* **Problem description**
All pictures should be dropped, and only the lines from the top of the entries below through the line containing "## Fundamentos ReactJS" repeated exactly, both ends included.

* **Document images with source code**
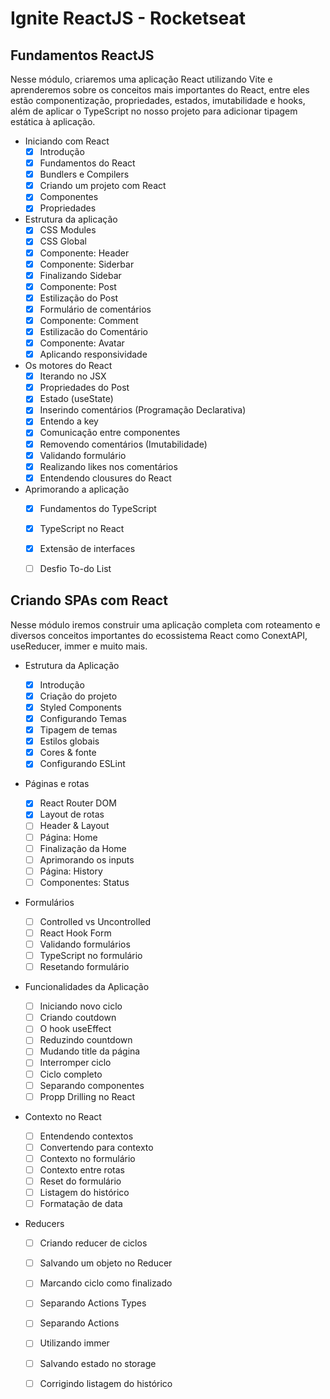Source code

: # Ignite ReactJS - Rocketseat

## Fundamentos ReactJS
  Nesse módulo, criaremos uma aplicação React utilizando Vite e aprenderemos sobre os conceitos mais importantes do React, entre eles estão componentização, propriedades, estados, imutabilidade e hooks, além de aplicar o TypeScript no nosso projeto para adicionar tipagem estática à aplicação.
  * Iniciando com React
    - [x] Introdução
    - [x] Fundamentos do React
    - [x] Bundlers e Compilers
    - [x] Criando um projeto com React
    - [x] Componentes
    - [x] Propriedades
    
  * Estrutura da aplicação
    - [x] CSS Modules
    - [x] CSS Global
    - [x] Componente: Header
    - [x] Componente: Siderbar
    - [x] Finalizando Sidebar
    - [x] Componente: Post
    - [x] Estilização do Post
    - [x] Formulário de comentários
    - [x] Componente: Comment
    - [x] Estilizacão do Comentário
    - [x] Componente: Avatar
    - [x] Aplicando responsividade
  
  * Os motores do React
    - [x] Iterando no JSX
    - [x] Propriedades do Post
    - [x] Estado (useState)
    - [x] Inserindo comentários (Programação Declarativa)
    - [x] Entendo a key
    - [x] Comunicação entre componentes
    - [x] Removendo comentários (Imutabilidade)
    - [x] Validando formulário
    - [x] Realizando likes nos comentários
    - [x] Entendendo clousures do React
    
  * Aprimorando a aplicação
    - [x] Fundamentos do TypeScript
    - [x] TypeScript no React
    - [x] Extensão de interfaces
    
    - [ ] Desfio To-do List

## Criando SPAs com React
  Nesse módulo iremos construir uma aplicação completa com roteamento e diversos conceitos importantes do ecossistema React como ConextAPI, useReducer, immer e muito mais.
  * Estrutura da Aplicação
    - [x] Introdução
    - [x] Criação do projeto
    - [x] Styled Components
    - [x] Configurando Temas
    - [x] Tipagem de temas
    - [x] Estilos globais
    - [x] Cores & fonte
    - [x] Configurando ESLint
    
  * Páginas e rotas
    - [x] React Router DOM
    - [x] Layout de rotas
    - [ ] Header & Layout
    - [ ] Página: Home
    - [ ] Finalização da Home
    - [ ] Aprimorando os inputs
    - [ ] Página: History
    - [ ] Componentes: Status

  * Formulários
    - [ ] Controlled vs Uncontrolled
    - [ ] React Hook Form
    - [ ] Validando formulários
    - [ ] TypeScript no formulário
    - [ ] Resetando formulário

  * Funcionalidades da Aplicação
    - [ ] Iniciando novo ciclo
    - [ ] Criando coutdown
    - [ ] O hook useEffect
    - [ ] Reduzindo countdown
    - [ ] Mudando title da página
    - [ ] Interromper ciclo
    - [ ] Ciclo completo
    - [ ] Separando componentes
    - [ ] Propp Drilling no React
   
  * Contexto no React
  
    - [ ] Entendendo contextos
    - [ ] Convertendo para contexto
    - [ ] Contexto no formulário
    - [ ] Contexto entre rotas
    - [ ] Reset do formulário
    - [ ] Listagem do histórico 
    - [ ] Formatação de data
    
   * Reducers
  
      - [ ] Criando reducer de ciclos
      - [ ] Salvando um objeto no Reducer
      - [ ] Marcando ciclo como finalizado 
      - [ ] Separando Actions Types
      - [ ] Separando Actions 
      - [ ] Utilizando immer
      - [ ] Salvando estado no storage
      - [ ] Corrigindo listagem do histórico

* **Answer section**
Source code

: # Ignite ReactJS - Rocketseat

## Fundamentos ReactJS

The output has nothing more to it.